Flynn sentencing delayed as he seeks to withdraw guilty plea
A federal judge on Thursday postponed sentencing for former national security adviser Michael Flynn after he moved to withdraw his guilty plea for charges of lying to the FBI.
Judge Emmet Sullivan granted Flynn’s request for the delay as he mulls the former three-star general’s reversal. The judge, a Clinton appointee, pushed Flynn’s sentencing hearing from Jan. 28 to Feb. 27.
Flynn’s lawyers on Tuesday moved to back out of a plea agreement he had made with the special counsel’s office to cooperate with its probe into Russian interference in the 2016 presidential race.

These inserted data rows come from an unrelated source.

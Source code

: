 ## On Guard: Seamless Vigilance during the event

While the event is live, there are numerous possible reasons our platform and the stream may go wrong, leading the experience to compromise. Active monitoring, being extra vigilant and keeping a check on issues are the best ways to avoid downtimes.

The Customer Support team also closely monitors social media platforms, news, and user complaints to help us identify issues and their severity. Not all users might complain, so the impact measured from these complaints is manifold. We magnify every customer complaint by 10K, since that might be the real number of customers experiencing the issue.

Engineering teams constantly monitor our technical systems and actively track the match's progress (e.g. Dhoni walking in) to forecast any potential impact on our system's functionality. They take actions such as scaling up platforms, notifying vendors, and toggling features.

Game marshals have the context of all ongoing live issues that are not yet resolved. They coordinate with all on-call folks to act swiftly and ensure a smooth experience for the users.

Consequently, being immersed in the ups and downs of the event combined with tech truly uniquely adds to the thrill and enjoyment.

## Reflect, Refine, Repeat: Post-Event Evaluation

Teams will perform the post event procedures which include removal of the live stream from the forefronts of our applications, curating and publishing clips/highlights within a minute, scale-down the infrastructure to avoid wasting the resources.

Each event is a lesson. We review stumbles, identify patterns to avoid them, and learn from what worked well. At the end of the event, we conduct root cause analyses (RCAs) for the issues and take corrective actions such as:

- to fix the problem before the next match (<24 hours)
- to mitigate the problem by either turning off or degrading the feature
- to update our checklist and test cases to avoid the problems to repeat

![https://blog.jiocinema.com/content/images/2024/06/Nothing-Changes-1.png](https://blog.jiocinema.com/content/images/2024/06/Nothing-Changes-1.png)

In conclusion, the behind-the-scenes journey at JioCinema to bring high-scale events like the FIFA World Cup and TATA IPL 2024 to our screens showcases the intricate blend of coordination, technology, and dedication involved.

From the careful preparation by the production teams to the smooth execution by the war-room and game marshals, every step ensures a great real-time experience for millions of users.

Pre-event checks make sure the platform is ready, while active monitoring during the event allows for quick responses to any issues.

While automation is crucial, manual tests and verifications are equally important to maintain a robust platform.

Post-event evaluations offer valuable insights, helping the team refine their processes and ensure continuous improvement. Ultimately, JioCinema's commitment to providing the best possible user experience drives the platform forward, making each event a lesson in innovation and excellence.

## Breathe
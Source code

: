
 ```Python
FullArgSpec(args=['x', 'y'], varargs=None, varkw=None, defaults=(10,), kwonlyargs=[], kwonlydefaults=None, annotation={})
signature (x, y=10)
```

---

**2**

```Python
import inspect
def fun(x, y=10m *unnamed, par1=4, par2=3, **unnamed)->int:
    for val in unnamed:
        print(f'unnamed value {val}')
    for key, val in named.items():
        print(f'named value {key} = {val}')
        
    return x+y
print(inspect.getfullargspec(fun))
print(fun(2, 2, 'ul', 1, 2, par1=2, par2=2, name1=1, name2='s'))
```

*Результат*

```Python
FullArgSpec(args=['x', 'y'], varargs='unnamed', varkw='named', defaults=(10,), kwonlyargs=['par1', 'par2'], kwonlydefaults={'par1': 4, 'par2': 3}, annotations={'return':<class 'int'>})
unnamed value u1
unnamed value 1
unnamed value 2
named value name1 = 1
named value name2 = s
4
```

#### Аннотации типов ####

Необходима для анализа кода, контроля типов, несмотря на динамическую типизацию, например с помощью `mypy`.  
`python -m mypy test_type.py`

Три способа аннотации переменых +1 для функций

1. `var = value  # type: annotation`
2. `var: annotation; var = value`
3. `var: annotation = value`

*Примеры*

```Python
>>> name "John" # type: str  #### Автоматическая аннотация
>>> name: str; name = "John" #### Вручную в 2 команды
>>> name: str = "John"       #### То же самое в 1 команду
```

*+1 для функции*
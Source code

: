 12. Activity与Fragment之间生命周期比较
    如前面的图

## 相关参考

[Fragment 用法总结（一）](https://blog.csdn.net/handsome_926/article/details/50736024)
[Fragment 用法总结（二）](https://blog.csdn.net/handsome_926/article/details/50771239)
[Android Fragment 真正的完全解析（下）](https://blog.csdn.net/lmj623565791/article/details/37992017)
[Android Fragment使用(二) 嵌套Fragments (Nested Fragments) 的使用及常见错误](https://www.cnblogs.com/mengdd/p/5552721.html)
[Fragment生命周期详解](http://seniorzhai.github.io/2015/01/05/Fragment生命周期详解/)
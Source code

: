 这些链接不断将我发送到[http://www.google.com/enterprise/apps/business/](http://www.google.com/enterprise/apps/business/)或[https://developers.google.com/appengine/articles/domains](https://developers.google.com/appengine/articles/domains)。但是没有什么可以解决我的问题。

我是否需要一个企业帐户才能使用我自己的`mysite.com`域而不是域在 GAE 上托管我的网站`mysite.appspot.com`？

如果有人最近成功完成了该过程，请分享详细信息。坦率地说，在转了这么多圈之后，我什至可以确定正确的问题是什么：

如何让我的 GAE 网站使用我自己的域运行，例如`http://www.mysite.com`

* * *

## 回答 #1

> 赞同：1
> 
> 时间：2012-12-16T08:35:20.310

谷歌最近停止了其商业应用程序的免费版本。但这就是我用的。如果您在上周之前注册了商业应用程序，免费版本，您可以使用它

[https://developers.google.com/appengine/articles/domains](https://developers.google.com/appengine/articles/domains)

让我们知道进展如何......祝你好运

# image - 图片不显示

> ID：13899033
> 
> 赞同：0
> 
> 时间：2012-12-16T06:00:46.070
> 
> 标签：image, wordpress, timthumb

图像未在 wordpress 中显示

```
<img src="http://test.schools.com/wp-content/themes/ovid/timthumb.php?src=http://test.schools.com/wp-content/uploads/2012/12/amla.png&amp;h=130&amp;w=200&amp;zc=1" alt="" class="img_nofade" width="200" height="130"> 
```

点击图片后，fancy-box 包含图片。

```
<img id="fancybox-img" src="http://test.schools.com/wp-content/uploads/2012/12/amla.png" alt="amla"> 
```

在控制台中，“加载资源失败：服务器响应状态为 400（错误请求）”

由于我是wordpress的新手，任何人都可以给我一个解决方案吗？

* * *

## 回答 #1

He had pleaded guilty two years ago to lying to federal investigators about his contacts with the Russian ambassador to the U.S. during the Trump transition period.
But last year, Flynn became combative with prosecutors after firing his legal team and hiring a conservative firebrand named Sidney Powell to represent him. Powell unsuccessfully accused the prosecutors and investigators of malfeasance by trying to coerce Flynn into pleading guilty.
Earlier this month, the Justice Department revoked an earlier recommendation that Flynn receive a lenient sentence and asked that he get up to 6 months in prison.
Flynn has accused the prosecutors of reneging on the plea agreement and trying to force him to lie in order to secure a conviction against his former business partner, Bijan Rafiekian.
“The prosecution seeks to rewrite history and send Mr. Flynn to prison,” Flynn’s lawyers wrote in their motion on Tuesday.
“Mr. Flynn will not plead guilty,” the filing reads. “Furthermore, he will not accede to the government’s demand that he ‘disavow’ any statements made in his filings since he obtained new, unconflicted counsel. Michael T. Flynn is innocent. Mr. Flynn has cooperated with the government in good faith for two years. He gave the prosecution his full cooperation.”